Ein anderer Aspekt des ukrainischen Vorstosses in die russische Grenzregion ist der Einsatz von Panzern und anderem Kriegsgerät, das von Kiew von westlichen Verbündeten geliefert wurde. Dieser Einsatz scheint innerhalb der Nato kaum umstritten, er gilt als gerechtfertigte Unterstützung der Ukraine bei ihrer Verteidigung gegen einen Angreifer, was von der Uno-Charta ausdrücklich legitimiert wird. Einschränkungen gibt es von westlicher Seite laut einem Bericht der «New York Times» weiterhin beim Einsatz von weitreichender Präzisions-Artillerie. Auch die russischen Streitkräfte setzen in ihrem Angriffskrieg gegen die Ukraine ausländische Waffen ein, die von ausländischen Staaten, etwa von Nordkorea und der Türkei, geliefert werden.
Stimmungsauftrieb für die kriegsversehrte Ukraine
Was die Gesamtbeurteilung der verblüffenden, seit mehr als elf Tagen andauernden Invasion ukrainischer Verbände in die Kursker Region betrifft, so gilt wie erwähnt der Grundsatz: Niemand weiss heute, wie diese kühne Operation sich weiterentwickeln wird und welches ihre genaueren Folgen sein werden. Auch seriöse Beobachter, die der Ukraine wohlgesinnt sind, verhehlen nicht ihre Skepsis über die nachhaltige militärische Wirkung dieser Inkursion und warnen vor der Möglichkeit schwerer Rückschläge.

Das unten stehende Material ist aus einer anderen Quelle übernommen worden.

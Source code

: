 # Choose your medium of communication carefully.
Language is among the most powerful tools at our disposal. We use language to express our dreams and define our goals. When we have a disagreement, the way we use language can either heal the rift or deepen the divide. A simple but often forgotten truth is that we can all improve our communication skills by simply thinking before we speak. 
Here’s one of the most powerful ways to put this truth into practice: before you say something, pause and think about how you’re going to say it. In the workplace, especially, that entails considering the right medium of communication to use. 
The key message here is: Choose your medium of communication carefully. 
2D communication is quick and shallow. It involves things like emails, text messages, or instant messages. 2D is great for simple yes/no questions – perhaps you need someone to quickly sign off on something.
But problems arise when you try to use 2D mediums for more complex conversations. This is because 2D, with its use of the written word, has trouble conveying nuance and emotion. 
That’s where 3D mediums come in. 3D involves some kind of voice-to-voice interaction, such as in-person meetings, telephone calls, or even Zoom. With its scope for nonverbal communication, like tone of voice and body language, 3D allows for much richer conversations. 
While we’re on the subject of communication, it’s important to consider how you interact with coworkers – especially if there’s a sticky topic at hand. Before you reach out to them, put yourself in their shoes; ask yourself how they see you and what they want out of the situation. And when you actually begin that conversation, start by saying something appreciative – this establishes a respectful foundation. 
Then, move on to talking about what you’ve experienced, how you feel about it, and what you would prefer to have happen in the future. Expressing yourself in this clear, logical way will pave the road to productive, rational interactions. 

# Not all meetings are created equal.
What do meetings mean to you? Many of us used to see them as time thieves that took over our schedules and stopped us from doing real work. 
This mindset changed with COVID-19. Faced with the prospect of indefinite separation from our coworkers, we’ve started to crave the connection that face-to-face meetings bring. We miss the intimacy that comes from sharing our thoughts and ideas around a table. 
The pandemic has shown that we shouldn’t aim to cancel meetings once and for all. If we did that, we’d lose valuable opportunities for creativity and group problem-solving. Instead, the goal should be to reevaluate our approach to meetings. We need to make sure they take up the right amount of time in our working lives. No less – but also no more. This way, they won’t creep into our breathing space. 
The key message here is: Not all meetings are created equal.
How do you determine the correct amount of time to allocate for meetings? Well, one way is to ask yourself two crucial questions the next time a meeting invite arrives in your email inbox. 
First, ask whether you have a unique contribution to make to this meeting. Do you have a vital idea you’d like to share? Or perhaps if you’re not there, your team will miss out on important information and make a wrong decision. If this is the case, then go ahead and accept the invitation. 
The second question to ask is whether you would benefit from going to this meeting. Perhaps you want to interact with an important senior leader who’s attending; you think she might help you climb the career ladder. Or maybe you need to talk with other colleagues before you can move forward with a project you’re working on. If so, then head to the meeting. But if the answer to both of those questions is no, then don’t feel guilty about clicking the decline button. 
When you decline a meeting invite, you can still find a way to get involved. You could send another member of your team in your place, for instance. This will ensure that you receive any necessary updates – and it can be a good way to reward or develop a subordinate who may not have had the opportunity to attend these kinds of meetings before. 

Doch andererseits ist nicht zu bestreiten, dass dieser Vorstoss und die damit verbundene Notwendigkeit, zehntausende von Zivilisten zu evakuieren, für Putin und seine Militärs zumindest so lange eine klare Blamage bedeutet, bis die ukrainischen Invasoren sich entweder selber zurückziehen oder von russischen Truppen vertrieben werden. Aber solange offenbleibt, welche Richtung der Kiewer Kosakenritt nehmen wird, beschert das gewagte Unternehmen der vom russischen Überfall teilweise erschöpften Ukraine und ihrer Führung einen verdienten Stimmungs- und Hoffnungsauftrieb.